Eliane is a fellow of the African Academy of Sciences. She was the Deputy Executive Director for Programs at Global Open Data in Agriculture and Nutrition (GODAN). Eliane founded C.L.E.A.R. International Development Inc., a consulting group harnessing global networks for sustainable systems development. She was the principal investigator on a Gates Grand Challenges Phase I grant looking at Innovations in Feedback & Accountability Systems for Agricultural Development. She is a past member of FemStep, a research network highlighting rural girls’ and women’s perspectives for engendering poverty reduction strategies in Rwanda, South Africa, Tanzania, DR Congo and Ethiopia using arts based methodologies. Previously, she was an expert consultant for the non-profit group: The Innovation Partnership (TIP). Eliane was the project manager and an investigator on a Gates Foundation Grand Challenges in Global Health phase project led by Professor Timothy Geary, the director of McGill’s Institute of Parasitology from 2009 to 2014. As a result of this work, she has been a reviewer for the Grand Challenges Canada Stars in Global Health program since 2012. Eliane chaired the International Advisory Board of the African Institute of Biomedical Science & Technology.

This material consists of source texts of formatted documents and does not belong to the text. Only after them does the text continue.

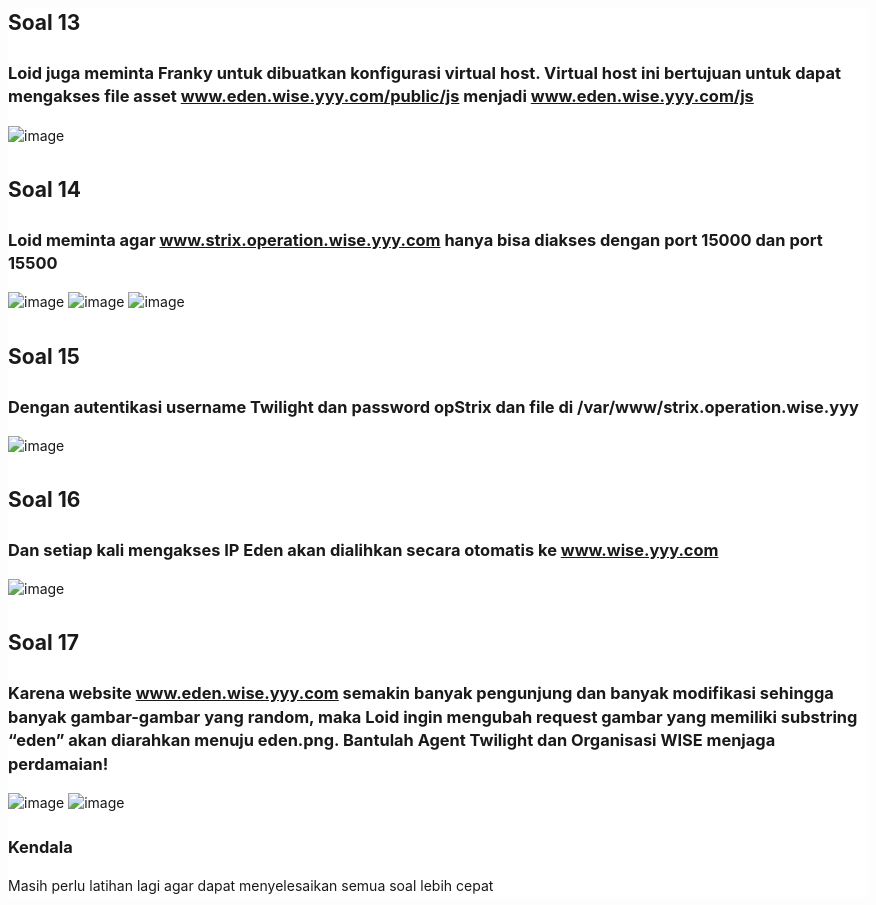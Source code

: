 ## Soal 13 
### Loid juga meminta Franky untuk dibuatkan konfigurasi virtual host. Virtual host ini bertujuan untuk dapat mengakses file asset www.eden.wise.yyy.com/public/js menjadi www.eden.wise.yyy.com/js
<img width="364" alt="image" src="https://user-images.githubusercontent.com/83849481/198838092-884dfb9a-d1c7-422c-aae3-5ae41b2b48d2.png">

## Soal 14
### Loid meminta agar www.strix.operation.wise.yyy.com hanya bisa diakses dengan port 15000 dan port 15500
<img width="575" alt="image" src="https://user-images.githubusercontent.com/83849481/198838134-4c8255c1-005b-4777-be35-c944ff824e27.png">
<img width="308" alt="image" src="https://user-images.githubusercontent.com/83849481/198838146-e9acdc0d-7649-4756-902d-938f2df37fbb.png">
<img width="437" alt="image" src="https://user-images.githubusercontent.com/83849481/198838156-7ff8a20a-c066-48cd-b54b-1ceef3641cbd.png">

## Soal 15
### Dengan autentikasi username Twilight dan password opStrix dan file di /var/www/strix.operation.wise.yyy
<img width="406" alt="image" src="https://user-images.githubusercontent.com/83849481/198838171-275b2e9e-0b60-4ed5-bb39-de08a3165811.png">

## Soal 16
### Dan setiap kali mengakses IP Eden akan dialihkan secara otomatis ke www.wise.yyy.com
<img width="338" alt="image" src="https://user-images.githubusercontent.com/83849481/198838198-ca881e93-b328-4ad2-bcc8-0398a5ac6308.png">

## Soal 17
### Karena website www.eden.wise.yyy.com semakin banyak pengunjung dan banyak modifikasi sehingga banyak gambar-gambar yang random, maka Loid ingin mengubah request gambar yang memiliki substring “eden” akan diarahkan menuju eden.png. Bantulah Agent Twilight dan Organisasi WISE menjaga perdamaian!
<img width="393" alt="image" src="https://user-images.githubusercontent.com/83849481/198838246-de446fa1-ae0b-4373-aab4-43d23862ebee.png">
<img width="368" alt="image" src="https://user-images.githubusercontent.com/83849481/198838255-f065f50b-bb44-4801-9cd2-b9b6ff32533e.png">


### Kendala
Masih perlu latihan lagi agar dapat menyelesaikan semua soal lebih cepat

Prior to going back to Academia, she was a scientific director in a Montreal-based biotechnology company for five years in charge of molecular diagnostic and bioinformatics discovery programs. This work led Eliane to undertake consulting work in Haiti and in Africa related to sustainable climate resilient economic growth. She is a contributor to the 2012 released book “The Transforming Leader: New Approaches to Leadership for the 21st Century” by Berrett- Koehler Publishers. Eliane chaired the 15th ILA Annual Global Conference bringing close to a thousand leadership scholars and practitioners to Montreal in 2013. She has been a board member of ILA since. In 2014, Eliane gave a TEDx talk on Reimaging the World from Scarcity to Prosperity. She is a Founding Signatory of the Fuji Declaration that was launched in Japan in May 2015. Eliane contributed a book chapter with Dr. John Baugher to the 2015 ebook Becoming A Better Leader. In December 2015, she contributed a piece to the Leading Thoughts section of the New York Times in Education on Leadership online platform on Leadership lessons from experiences of innovation, trauma and grief. She contributed to the 2016 book Creative Social Change: Leadership for a Healthy World.

In 2016, Eliane co-led a scoping exercise on Current and Future Science Leadership Development Needs for the Alliance for Accelerating Excellence in Science in Africa. In 2018, She co-facilitated the second Global Women in Science Leadership Workshop in Rwanda with support from the Canadian Institute for Advanced Research. Eliane is a member of the Advisory Boards of ShEquity and Orango Investment Corporation.